Seit Juni ist der bald 30-Jährige beim russischen Grossklub Spartak Moskau als Rehabilitations- und Konditionstrainer angestellt. «Ich arbeite mit den verletzten Spielern an ihren Defiziten in Sachen Ausdauer, Kraft und Kondition und führe sie wieder zum Team zurück», beschreibt er eines seiner vielen Aufgabenfelder.

Der Schönenwerder ist Medizinischer Masseur und Physiotherapeut, arbeitete in der Hirslanden Klinik in Zürich, ehe er 2009 zum Medical Staff der Grasshoppers wechselte. Gülen war nicht nur Chef-Physio des GCZ-Nachwuchses, sondern half auch bei der Betreuung der Super-League-Spieler mit. «Ich liebe meinen Job», sagt er, «ich besuche immer wieder Kurse und lese auch in meiner Freizeit viel Fachliteratur, um mich weiterzubilden und weiterzuentwickeln.» Gülens Chef bei Spartak Moskau ist Trainer Murat Yakin. Der 40-jährige Basler war es auch, der den Schönenwerder nach Russland gelotst hat.

Wichtiger Kontakt

Ein überraschendes Angebot: «Es lief sehr kurzfristig ab», schildert Gülen, «innerhalb von zwei, drei Tagen habe ich meine Sachen gepackt und mich auf das Abenteuer eingelassen.» Yakin lernte er vor ein paar Jahren in der Türkei kennen, als dieser als Chefcoach mit seinem damaligen Verein, dem FC Thun, im Trainingslager weilte. Die beiden hielten den Kontakt aufrecht und arbeiten bei Spartak nun erstmals zusammen: «Muri ist ein hervorragender Chef und ein sehr verständnisvoller Mensch. Er hat immer ein offenes Ohr und privat kann man es auch sehr lustig haben mit ihm.»

«Der Winter kann kommen»

Seit rund drei Monaten lebt Gülen mittlerweile in Moskau – im Trainingscamp von Spartak. «Ich bin am Russischlernen, doch ohne Dolmetscher geht im Moment noch nicht viel», spricht er die Tücken an. «Und Schreiben ist noch schwieriger, mehr als meine Initialen habe ich nicht drauf.» Einen Kulturschock habe er nach seinem Umzug nicht erlebt. Was ihn vor allem beeindruckt hat an seiner neuen Heimat, ist der Stau auf den vollgestopften Strassen von Moskau: «Es ist wahnsinnig! Für eine Strecke von dreissig Kilometern braucht man teilweise zwei bis drei Stunden.»

Perfekt ausgerüstet

Moskau beschreibt er als teure Stadt und die Russen als eher distanziert. «Sie brauchen eine gewisse Zeit, um sich zu öffnen», sagt Gülen. Doch mehr beschäftigt ihn der nahende Winter. «Ich war schon einmal im Winter in Moskau. Damals habe ich mich gefragt, wie sich das jemand freiwillig antun kann.» Der ganze Staff sei aber perfekt ausgerüstet und umsorgt und der Winter könne kommen.

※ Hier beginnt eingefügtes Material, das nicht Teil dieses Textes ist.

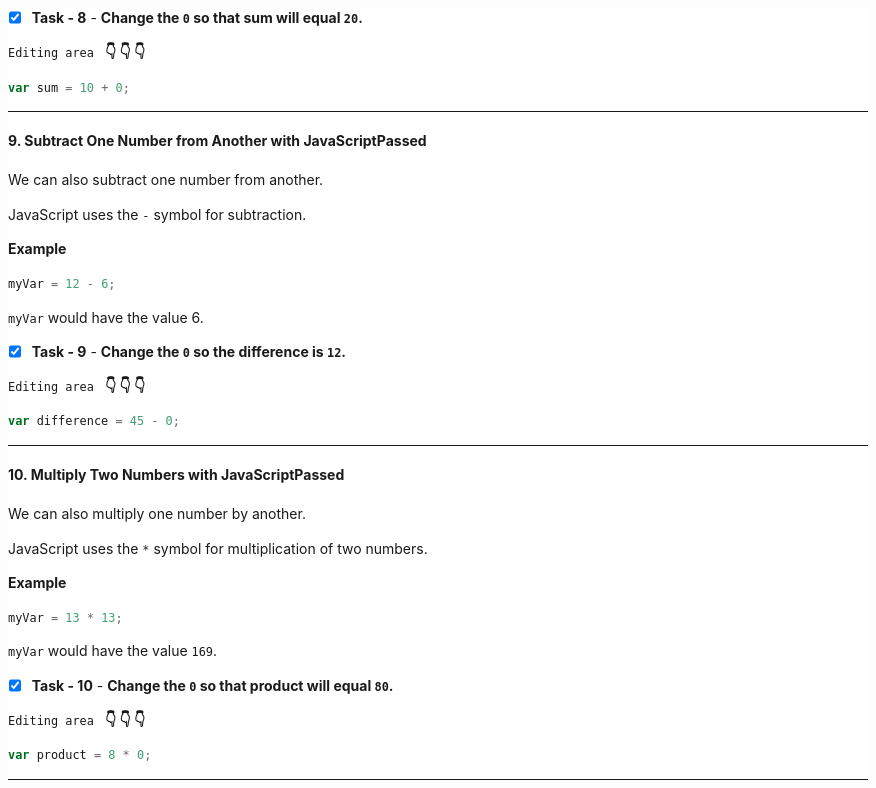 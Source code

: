 
- [x] **Task - 8**  - **Change the `0` so that sum will equal `20`.**

``Editing area `` **:point_down: :point_down: :point_down:**

```js
var sum = 10 + 0;
```
*************************************************************************************


#### 9. Subtract One Number from Another with JavaScriptPassed

We can also subtract one number from another.

JavaScript uses the `-` symbol for subtraction.

**Example**
```js
myVar = 12 - 6;
```
`myVar` would have the value 6.

- [x] **Task - 9**  - **Change the `0` so the difference is `12`.**

``Editing area `` **:point_down: :point_down: :point_down:**

```js
var difference = 45 - 0;
```

*************************************************************************************

#### 10. Multiply Two Numbers with JavaScriptPassed
We can also multiply one number by another.

JavaScript uses the `*` symbol for multiplication of two numbers.

**Example**

```js
myVar = 13 * 13;
```
`myVar` would have the value `169`.

- [x] **Task - 10**  - **Change the `0` so that product will equal `80`.**

``Editing area `` **:point_down: :point_down: :point_down:**

```js
var product = 8 * 0;
```

*************************************************************************************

Spartak Moskau, in der letzten Saison auf dem 6. Schlussrang, ist ansprechend in die Saison gestartet: Nach neun Spielen hat das Team 17 Punkte auf dem Konto und liegt damit auf dem 7. Platz. «Eigentlich war der Start gut», sagt Gülen ab, «wir haben die Derbys gegen Dynamo und ZSKA Moskau gewonnen – für die Fans ist dies das Wichtigste – und sind das einzige Team, das auch Zenit St. Petersburg einen Punkt abknöpfen konnte.»

Wird auf der Strasse erkannt

Und was vermisst er von der Schweiz? «Die Gemütlichkeit.» In Russland seien die Dimensionen viel grösser und alles laufe verrückter ab: Belagerungen des Hotels durch die Fans oder eine Polizeieskorte für den Teamcar nennt er als Beispiele. Sogar auf der Strasse werde er erkannt.

Gülens Familie lebt noch immer in Schönenwerd. «Wenn wir mal ein paar Tage freibekommen, fliege ich spontan in die Schweiz», sagt er. Wie diese Woche. Doch auch in seinen Ferien dreht sich fast alles um den Sport: Am letzten Sonntag besuchte er das Spiel seines Bruders, der für den FC Dulliken in der 2. Liga inter spielt, am Mittwoch war er in Basel am Champions-League-Spiel und gestern stand – zusammen mit Murat Yakin – der Besuch der Sportnacht in Davos auf dem Programm. Ehe es zurück in die neue Heimat Moskau ging.